ついに故障原因が判明も「山形新幹線」に不安の声…トラブルが発生しやすい「特有の事情」とは
トラブルが発生しやすいJR東日本特有の事情
JR東日本の新幹線が遅延すると、同社が運行する他の路線にも問題が波及することがある。それは、東京~大宮駅間の線路を東北・山形・秋田・上越・北陸新幹線が共有している(一部の東北新幹線は北海道新幹線にも直通している)ため、各地に向かう新幹線や各地から首都圏に集まってくる新幹線とで、既に線路が逼迫しているためである。
そのうえ、JR東日本の新幹線は大宮駅から先も、線路が分かれている。JR東海が運行する東海道新幹線は分刻みで東京駅を発着しているものの、途中の駅から新幹線が枝分かれすることがない。新大阪駅から先は山陽新幹線と直通運転しているものの、分岐や連結なども必要としないシンプルな路線だ。さきの鉄道ライターが言う。
「JR東日本の下りの新幹線は、大宮駅でいきなり東北方面と新潟・北陸方面に線路が分岐します。東北方面では福島駅で山形新幹線の線路が分かれますし、盛岡駅では秋田新幹線の線路が分かれている。新潟・北陸方面に向かう新幹線も、途中の高崎駅で線路が分かれています。
異なる方面に向かう新幹線が同じ線路を共用したり、途中で列車の切り離しや連結があったりと、東海道新幹線とは異なる複雑な運用をしているのがJR東日本。しかも、福島駅や盛岡駅で行われる切り離しや連結に要する時間は、わずか数分という短さです」
秋田~盛岡駅間の秋田新幹線の運転に携わっていたJR東日本の社員に話を聞いたところ、「うちが遅れてしまうと、盛岡駅で待っている新幹線に迷惑がかかってしまう」という心理的なプレッシャーが大きいのだという。秋田県の区間はクマやカモシカが出没したり、雪による障害が発生したりしやすいため、運行の際は相当な気を使うのだそうだ。

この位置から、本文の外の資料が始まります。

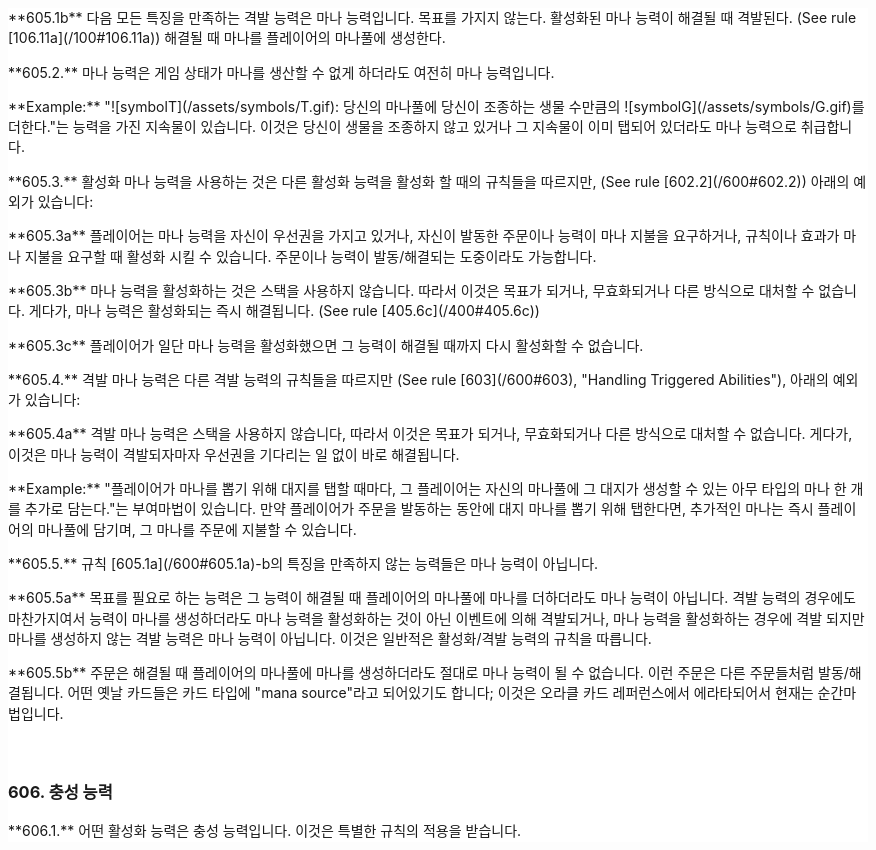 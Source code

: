 <a name="605.1b"></a>
<p class="clause" markdown="1">**605.1b** 다음 모든 특징을 만족하는 격발 능력은 마나 능력입니다. 목표를 가지지 않는다. 활성화된 마나 능력이 해결될 때 격발된다. (See rule [106.11a](/100#106.11a)) 해결될 때 마나를 플레이어의 마나풀에 생성한다.</p>

<a name="605.2"></a>
<p class="paragraph" markdown="1">**605.2.** 마나 능력은 게임 상태가 마나를 생산할 수 없게 하더라도 여전히 마나 능력입니다.</p>
<p class="example" markdown="1"> **Example:** "![symbolT](/assets/symbols/T.gif): 당신의 마나풀에 당신이 조종하는 생물 수만큼의 ![symbolG](/assets/symbols/G.gif)를 더한다."는 능력을 가진 지속물이 있습니다. 이것은 당신이 생물을 조종하지 않고 있거나 그 지속물이 이미 탭되어 있더라도 마나 능력으로 취급합니다.</p>

<a name="605.3"></a>
<p class="paragraph" markdown="1">**605.3.** 활성화 마나 능력을 사용하는 것은 다른 활성화 능력을 활성화 할 때의 규칙들을 따르지만, (See rule [602.2](/600#602.2)) 아래의 예외가 있습니다:</p>

<a name="605.3a"></a>
<p class="clause" markdown="1">**605.3a** 플레이어는 마나 능력을 자신이 우선권을 가지고 있거나, 자신이 발동한 주문이나 능력이 마나 지불을 요구하거나, 규칙이나 효과가 마나 지불을 요구할 때 활성화 시킬 수 있습니다. 주문이나 능력이 발동/해결되는 도중이라도 가능합니다.</p>

<a name="605.3b"></a>
<p class="clause" markdown="1">**605.3b** 마나 능력을 활성화하는 것은 스택을 사용하지 않습니다. 따라서 이것은 목표가 되거나, 무효화되거나 다른 방식으로 대처할 수 없습니다. 게다가, 마나 능력은 활성화되는 즉시 해결됩니다. (See rule [405.6c](/400#405.6c))</p>

<a name="605.3c"></a>
<p class="clause" markdown="1">**605.3c** 플레이어가 일단 마나 능력을 활성화했으면 그 능력이 해결될 때까지 다시 활성화할 수 없습니다.</p>

<a name="605.4"></a>
<p class="paragraph" markdown="1">**605.4.** 격발 마나 능력은 다른 격발 능력의 규칙들을 따르지만 (See rule [603](/600#603), "Handling Triggered Abilities"), 아래의 예외가 있습니다:</p>

<a name="605.4a"></a>
<p class="clause" markdown="1">**605.4a** 격발 마나 능력은 스택을 사용하지 않습니다, 따라서 이것은 목표가 되거나, 무효화되거나 다른 방식으로 대처할 수 없습니다. 게다가, 이것은 마나 능력이 격발되자마자 우선권을 기다리는 일 없이 바로 해결됩니다.</p>
<p class="example" markdown="1"> **Example:** "플레이어가 마나를 뽑기 위해 대지를 탭할 때마다, 그 플레이어는 자신의 마나풀에 그 대지가 생성할 수 있는 아무 타입의 마나 한 개를 추가로 담는다."는 부여마법이 있습니다. 만약 플레이어가 주문을 발동하는 동안에 대지 마나를 뽑기 위해 탭한다면, 추가적인 마나는 즉시 플레이어의 마나풀에 담기며, 그 마나를 주문에 지불할 수 있습니다.</p>

<a name="605.5"></a>
<p class="paragraph" markdown="1">**605.5.** 규칙 [605.1a](/600#605.1a)-b의 특징을 만족하지 않는 능력들은 마나 능력이 아닙니다.</p>

<a name="605.5a"></a>
<p class="clause" markdown="1">**605.5a** 목표를 필요로 하는 능력은 그 능력이 해결될 때 플레이어의 마나풀에 마나를 더하더라도 마나 능력이 아닙니다. 격발 능력의 경우에도 마찬가지여서 능력이 마나를 생성하더라도 마나 능력을 활성화하는 것이 아닌 이벤트에 의해 격발되거나, 마나 능력을 활성화하는 경우에 격발 되지만 마나를 생성하지 않는 격발 능력은 마나 능력이 아닙니다. 이것은 일반적은 활성화/격발 능력의 규칙을 따릅니다.</p>

<a name="605.5b"></a>
<p class="clause" markdown="1">**605.5b** 주문은 해결될 때 플레이어의 마나풀에 마나를 생성하더라도 절대로 마나 능력이 될 수 없습니다. 이런 주문은 다른 주문들처럼 발동/해결됩니다. 어떤 옛날 카드들은 카드 타입에 "mana source"라고 되어있기도 합니다; 이것은 오라클 카드 레퍼런스에서 에라타되어서 현재는 순간마법입니다.</p>

<br><a name="606"></a>

### 606. 충성 능력

<a name="606.1"></a>
<p class="paragraph" markdown="1">**606.1.** 어떤 활성화 능력은 충성 능력입니다. 이것은 특별한 규칙의 적용을 받습니다.</p>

「これほど複雑なダイヤで運行される新幹線を毎日捌いているのは神業と言ってよく、日本の鉄道のシステムがいかに優れているのかを物語っています。しかし、正確に運行されることが前提の無理なダイヤを組んでいる印象は否めません。今後、北海道新幹線や北陸新幹線が延伸すれば、ますます線路が逼迫するのではないかと心配です」(鉄道ライター)
みどりの窓口に行列が……
E8系の再開が8月1日から始まる背景には、お盆の多客期になんとか間に合わせたいという、現場の強い熱意があったためだろうと想像できる。しかし、解決を急いだのは本当に正しかったのだろうか。昨年と今年に発生した連結器が外れるトラブルも、いまだに根本的な原因は究明されていないという。
JR東日本は合理化やIT化を意図してか、みどりの窓口を次々に撤去しており、主要駅の窓口に行列ができる光景は風物詩となっている。そのうえ、鉄道のトラブルが重なってしまうと、払い戻しや乗車変更を求めて大蛇のような列ができる。JR東日本も券売機の機能の強化に乗り出したものの、いまだに窓口でなければできないことが多い。
鉄道のIT化は、何の滞りもなく運行されていれば可能かもしれないが、想定外のトラブルに見舞われると対応が困難になることは、これまでのトラブルで実証されている。多くの人が帰省する8月、新幹線が滞りなく運行されることを祈念したい。万が一、トラブルが起こってしまったら、今度こそ、新幹線への信頼を根底から揺るがしかねないだろう。